In theory, that means if he gets anything else on that email address
it’s because I or my service provider did something bad – like share
the email address with someone else, accidentally or otherwise.

In theory.

And the theory is correct most of the time.

“… spammers are always on the lookout for new ways to
identify and capture valid, working email addresses.”

Unfortunately, “most of the time” isn’t “100% of the time”.

If we examine the path(s) that email relating to, say, a newsletter
subscription can take, we’ll see that there are other opportunities for
that email address to be captured by spammers.

  • Spyware – the few reports I’ve gotten have been
    from people I trust are on top of this, but it needs to be included. If
    you have spyware or some kind of virus on your machine all bets are
    off. Anything you do could be monitored and data could be captured.
    From the moment you fill in a subscribe form, to every time you read an
    email, spyware could be watching for anything that looks like an email
    address and sending it off to some kind of spammer central. We often
    hear of viruses that routinely collect the contents of address books,
    and it’s not at all uncommon for email programs to automatically add
    some recipients to address books, perhaps as a side effect of your
    saying “it’s ok to display images from this person”.

  • Social Media Tools – one of the most frightening
    new “features” I’ve seen of late are social media sites that offer to
    connect you to all of your friends. In order to determine who your
    friends are, they ask you to upload or provide access to your contacts
    list or email address book, even if it’s on some other service.
    Unfortunately, they don’t know which addresses are “real” and which are
    single-purpose addresses. What these sites do with those addresses,
    real or not, is totally unknown. You’re trusting that they
    won’t also end up in the hands of spammers. You could be wrong.

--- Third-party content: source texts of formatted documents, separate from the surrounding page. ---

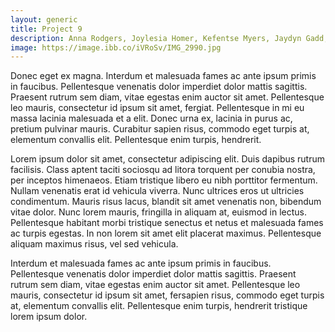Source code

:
 ```yaml
---
layout: generic
title: Project 9
description: Anna Rodgers, Joylesia Homer, Kefentse Myers, Jaydyn Gadd, Joshua Marshall
image: https://image.ibb.co/iVRoSv/IMG_2990.jpg
---
```


<p>Donec eget ex magna. Interdum et malesuada fames ac ante ipsum primis in faucibus. Pellentesque venenatis dolor imperdiet
dolor mattis sagittis. Praesent rutrum sem diam, vitae egestas enim auctor sit amet. Pellentesque leo mauris, consectetur id
ipsum sit amet, fergiat. Pellentesque in mi eu massa lacinia malesuada et a elit. Donec urna ex, lacinia in purus ac, pretium
pulvinar mauris. Curabitur sapien risus, commodo eget turpis at, elementum convallis elit. Pellentesque enim turpis,
hendrerit.</p>
<p>Lorem ipsum dolor sit amet, consectetur adipiscing elit. Duis dapibus rutrum facilisis. Class aptent taciti sociosqu ad
litora torquent per conubia nostra, per inceptos himenaeos. Etiam tristique libero eu nibh porttitor fermentum. Nullam
venenatis erat id vehicula viverra. Nunc ultrices eros ut ultricies condimentum. Mauris risus lacus, blandit sit amet
venenatis non, bibendum vitae dolor. Nunc lorem mauris, fringilla in aliquam at, euismod in lectus. Pellentesque habitant
morbi tristique senectus et netus et malesuada fames ac turpis egestas. In non lorem sit amet elit placerat maximus.
Pellentesque aliquam maximus risus, vel sed vehicula.</p>
<p>Interdum et malesuada fames ac ante ipsum primis in faucibus. Pellentesque venenatis dolor imperdiet dolor mattis sagittis.
Praesent rutrum sem diam, vitae egestas enim auctor sit amet. Pellentesque leo mauris, consectetur id ipsum sit amet,
fersapien risus, commodo eget turpis at, elementum convallis elit. Pellentesque enim turpis, hendrerit tristique lorem ipsum
dolor.</p>
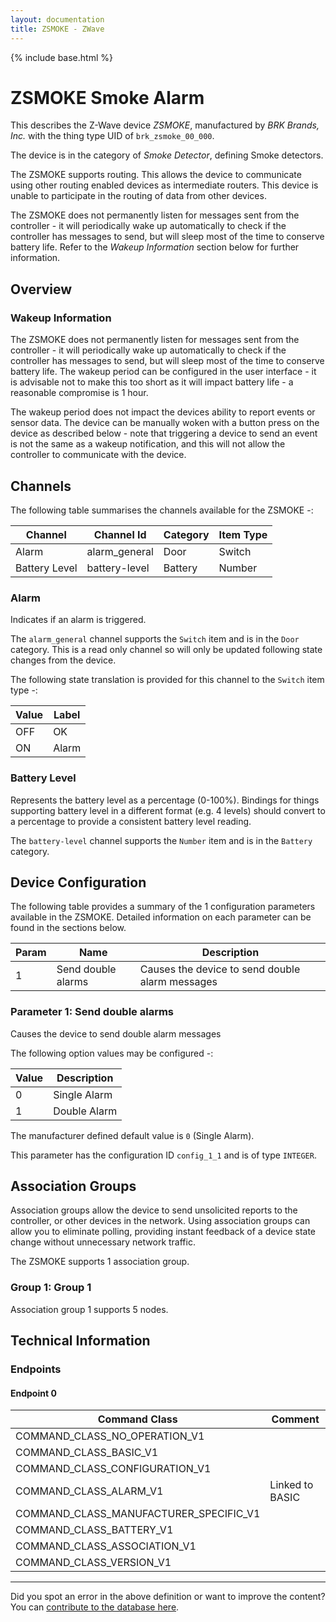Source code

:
 ```yaml
---
layout: documentation
title: ZSMOKE - ZWave
---
```


{% include base.html %}

# ZSMOKE Smoke Alarm
This describes the Z-Wave device *ZSMOKE*, manufactured by *BRK Brands, Inc.* with the thing type UID of ```brk_zsmoke_00_000```.

The device is in the category of *Smoke Detector*, defining Smoke detectors.

The ZSMOKE supports routing. This allows the device to communicate using other routing enabled devices as intermediate routers.  This device is unable to participate in the routing of data from other devices.

The ZSMOKE does not permanently listen for messages sent from the controller - it will periodically wake up automatically to check if the controller has messages to send, but will sleep most of the time to conserve battery life. Refer to the *Wakeup Information* section below for further information.

## Overview

### Wakeup Information

The ZSMOKE does not permanently listen for messages sent from the controller - it will periodically wake up automatically to check if the controller has messages to send, but will sleep most of the time to conserve battery life. The wakeup period can be configured in the user interface - it is advisable not to make this too short as it will impact battery life - a reasonable compromise is 1 hour.

The wakeup period does not impact the devices ability to report events or sensor data. The device can be manually woken with a button press on the device as described below - note that triggering a device to send an event is not the same as a wakeup notification, and this will not allow the controller to communicate with the device.

## Channels

The following table summarises the channels available for the ZSMOKE -:

| Channel | Channel Id | Category | Item Type |
|---------|------------|----------|-----------|
| Alarm | alarm_general | Door | Switch | 
| Battery Level | battery-level | Battery | Number |

### Alarm

Indicates if an alarm is triggered.

The ```alarm_general``` channel supports the ```Switch``` item and is in the ```Door``` category. This is a read only channel so will only be updated following state changes from the device.

The following state translation is provided for this channel to the ```Switch``` item type -:

| Value | Label     |
|-------|-----------|
| OFF | OK |
| ON | Alarm |

### Battery Level

Represents the battery level as a percentage (0-100%). Bindings for things supporting battery level in a different format (e.g. 4 levels) should convert to a percentage to provide a consistent battery level reading.

The ```battery-level``` channel supports the ```Number``` item and is in the ```Battery``` category.



## Device Configuration

The following table provides a summary of the 1 configuration parameters available in the ZSMOKE.
Detailed information on each parameter can be found in the sections below.

| Param | Name  | Description |
|-------|-------|-------------|
| 1 | Send double alarms | Causes the device to send double alarm messages |

### Parameter 1: Send double alarms

Causes the device to send double alarm messages

The following option values may be configured -:

| Value  | Description |
|--------|-------------|
| 0 | Single Alarm |
| 1 | Double Alarm |

The manufacturer defined default value is ```0``` (Single Alarm).

This parameter has the configuration ID ```config_1_1``` and is of type ```INTEGER```.


## Association Groups

Association groups allow the device to send unsolicited reports to the controller, or other devices in the network. Using association groups can allow you to eliminate polling, providing instant feedback of a device state change without unnecessary network traffic.

The ZSMOKE supports 1 association group.

### Group 1: Group 1


Association group 1 supports 5 nodes.

## Technical Information

### Endpoints

#### Endpoint 0

| Command Class | Comment |
|---------------|---------|
| COMMAND_CLASS_NO_OPERATION_V1| |
| COMMAND_CLASS_BASIC_V1| |
| COMMAND_CLASS_CONFIGURATION_V1| |
| COMMAND_CLASS_ALARM_V1| Linked to BASIC|
| COMMAND_CLASS_MANUFACTURER_SPECIFIC_V1| |
| COMMAND_CLASS_BATTERY_V1| |
| COMMAND_CLASS_ASSOCIATION_V1| |
| COMMAND_CLASS_VERSION_V1| |

---

Did you spot an error in the above definition or want to improve the content?
You can [contribute to the database here](http://www.cd-jackson.com/index.php/zwave/zwave-device-database/zwave-device-list/devicesummary/239).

  • The Network – email is typically sent completely
    unencrypted, over unencrypted connections. I’m not talking about WiFi
    connections here, I mean the entire internet. Everything from the DSL
    connection to your ISP, to the ISP-to-ISP connections that make up the
    internet itself. Anyone with access to a router or hub in the right
    place could be sniffing for and collecting anything that looks like an
    email address – or worse. It’s infrequent, but possible, be it in the
    email stream itself, or the sequence of web page fetches that occur
    when you sign up or manage a subscription.

  • Open WiFi – have you downloaded email without
    taking any extra precautions using an open WiFi hotspot? Then it’s
    possible that anyone in range of that hotspot could see and capture
    your email traffic. As I mentioned in the previous point, email by
    default is not encrypted – and that includes not only your email
    account username and password, but the very contents of the email you
    send and receive.

  • Mail Servers – as email travels along the path from
    sender to receiver, it typically touches at least two mail servers: the
    sending server and the mail server to which you connect to download
    your email. If either of these servers is compromised in any way, the
    traffic through them could be captured.

  • Your ISP – since everything is typically
    unencrypted, your ISP can see everything you do. Usually that’s not a
    problem in the least, but it is another point of access into the email
    you send and receive and the email addresses that you use.

  • Mailing List Providers – I hesitate to even mention
    this, since I have a tremendous amount of respect and trust in the
    service that I use, but again, for completeness it must be mentioned.
    Not all mass mailing service providers are as secure and ethical as
    others. Some are sloppy, either technically or with their personnel,
    others are actively unethical – using the information you as a mailing
    list owner give them for other purposes. I have absolute faith and
    trust in AWeber, the service I
    use – but others may not be as trustworthy.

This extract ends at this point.